ユウコとメラコ


今まで花なんて全く興味がなかったのに、最近では、道を歩いていてきれいな花を見つけると、持ち帰りたくなります。
咲いているのがパンジーなら、なおさらです。
それが、他人の家の持ち物だろうと、関係ありません。


「だって、パンジーを家の前に植えるのは、わたしの専売特許だもん。絶対渡さない!……他のどうぶつたちには」


そう言って、他人の家のパンジーを毟り取ろうとするわたしを、いつも天才が止めてくれます。

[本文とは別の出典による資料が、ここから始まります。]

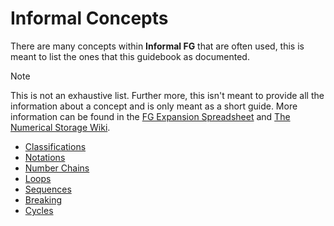 # Informal Concepts
There are many concepts within **Informal FG** that are often used, this is meant to list the ones that this guidebook as documented.

> [!NOTE]
> This is not an exhaustive list. Further more, this isn't meant to provide all the information about a concept and is only meant as a short guide.
> More information can be found in the [FG Expansion Spreadsheet](https://docs.google.com/spreadsheets/d/1iYp6VyEhT5JeENpVRjqs7BT9yJd0l-8kHFX_ct7BZMI/edit) and [The Numerical Storage Wiki](https://fgyt.fandom.com/wiki/The_Numerical_Storage_Wiki).

- [Classifications](./classifications.md)
- [Notations](./notations/README.md)
- [Number Chains](./number-chains.md)
- [Loops](./loops.md)
- [Sequences](./sequences.md)
- [Breaking](./breaking.md)
- [Cycles](./cycles.md)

そんなとき、どうぶつの森もいいけど、こちらの森……、いや、街も捨てたもんじゃないな、と思うのです。
そんなお礼も兼ねて、昨日、天才のために花を買って帰りました。
といっても実際は、「他の花で気を紛らわし、よそ様のお花を盗まないように」という、自分の泥棒対策でもあります。


花屋で、一目見て気に入ったのが、『メラコ』という名前の花でした。
鉢に、値段とともに、『メラコ』と書かれていて、名前がまた素敵だなぁ、と思いました。
ふだんは気が強いのに、実は涙もろい……、きっとそんな感じの女の子です、彼女は。
そうして想像すると、一段と愛着がわいてきました。


ところが、今日、他の花屋で見かけた『メラコ』には、『メラコイデス』とい書いてありました。
『メラコ』というのはどうやら愛称のようなもので、正式には、『メラコイデス』あるいは『マラコイデス』というらしいということが、後からわかりました。


今まで『ユウコ』と思っていた女の子に突然、「わたしの正式名称は、『ユウコイデス』なの。今日から『ユウコイデス』と呼んでね」と言われても、そうそう、自然に呼べるものではありません。


『メラコ』と呼び続けるか、『メラコイデス』と呼ぶよう努力するか、決めかねています。


ところで、今日、どうぶつの森すれちがい通信が成功しました。
見知らぬ誰かから届いたメッセージボトルには、ピンクの『コスモス』が添えられていました。
DSには、確かに『コスモス』と表示されるのですが、『コスモスナンデス』とか、『コスモスザウルス』かもしれないと、疑ってかかるべきかどうか、判断に苦しんでいます。


人生は、悩みが多くて困ります。